Il n’y a pas même besoin pour expliquer la foi de Pascal de recourir au cerveau à cloisons étanches et à l’homme double. Pascal raisonnait tout ce qui lui semblait du domaine du raisonnement, et jamais homme ne fit de la raison un plus violent usage. Il ne raisonnait pas de Dieu, ayant tout de suite connu que Dieu n’est pas sujet au raisonnement. Il ne donna pas sa créance à Dieu. Cela lui eût été bien impossible. Il lui donna sa foi, ce qui est tout autre chose que de donner sa raison : les mystiques et les amoureux le savent ; il lui donna son cœur. Il le lui donna comme le cœur se donne, sans raisonner, sans savoir, sans vouloir ni pouvoir aucunement savoir.

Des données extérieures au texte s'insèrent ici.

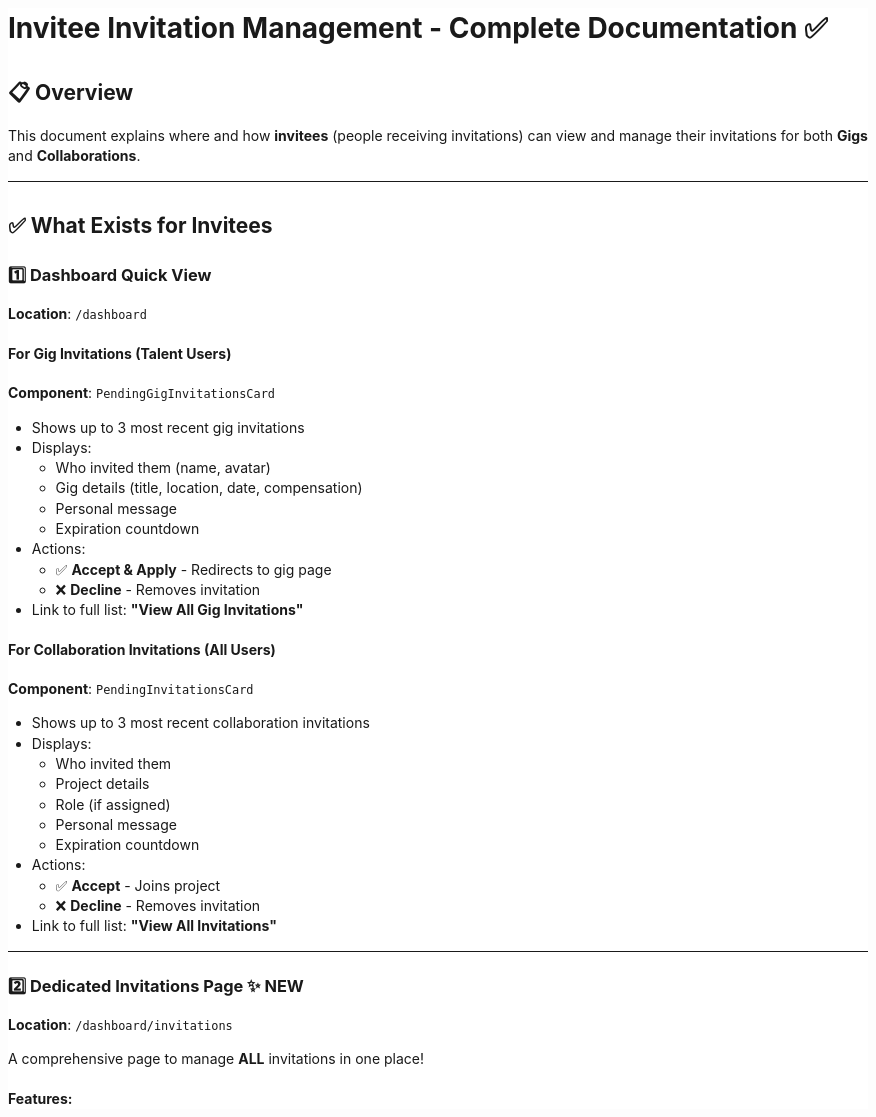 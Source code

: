 # Invitee Invitation Management - Complete Documentation ✅

## 📋 Overview

This document explains where and how **invitees** (people receiving invitations) can view and manage their invitations for both **Gigs** and **Collaborations**.

---

## ✅ What Exists for Invitees

### 1️⃣ Dashboard Quick View
**Location**: `/dashboard`

#### For Gig Invitations (Talent Users)
**Component**: `PendingGigInvitationsCard`
- Shows up to 3 most recent gig invitations
- Displays:
  - Who invited them (name, avatar)
  - Gig details (title, location, date, compensation)
  - Personal message
  - Expiration countdown
- Actions:
  - ✅ **Accept & Apply** - Redirects to gig page
  - ❌ **Decline** - Removes invitation
- Link to full list: **"View All Gig Invitations"**

#### For Collaboration Invitations (All Users)
**Component**: `PendingInvitationsCard`
- Shows up to 3 most recent collaboration invitations
- Displays:
  - Who invited them
  - Project details
  - Role (if assigned)
  - Personal message
  - Expiration countdown
- Actions:
  - ✅ **Accept** - Joins project
  - ❌ **Decline** - Removes invitation
- Link to full list: **"View All Invitations"**

---

### 2️⃣ Dedicated Invitations Page ✨ NEW
**Location**: `/dashboard/invitations`

A comprehensive page to manage **ALL** invitations in one place!

#### Features:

Les œuvres des mystiques, et tout particulièrement les méditations de sainte Thérèse, éclairciraient assez ces difficultés psychologiques. Mais, par une singularité dont je parlais tout à l’heure, les commentateurs de Pascal sont le plus souvent des philosophes qui n’étudient guère les mystiques. Aussi le croient-ils unique et singulier, faute de pouvoir le réunir à sa grande famille spirituelle.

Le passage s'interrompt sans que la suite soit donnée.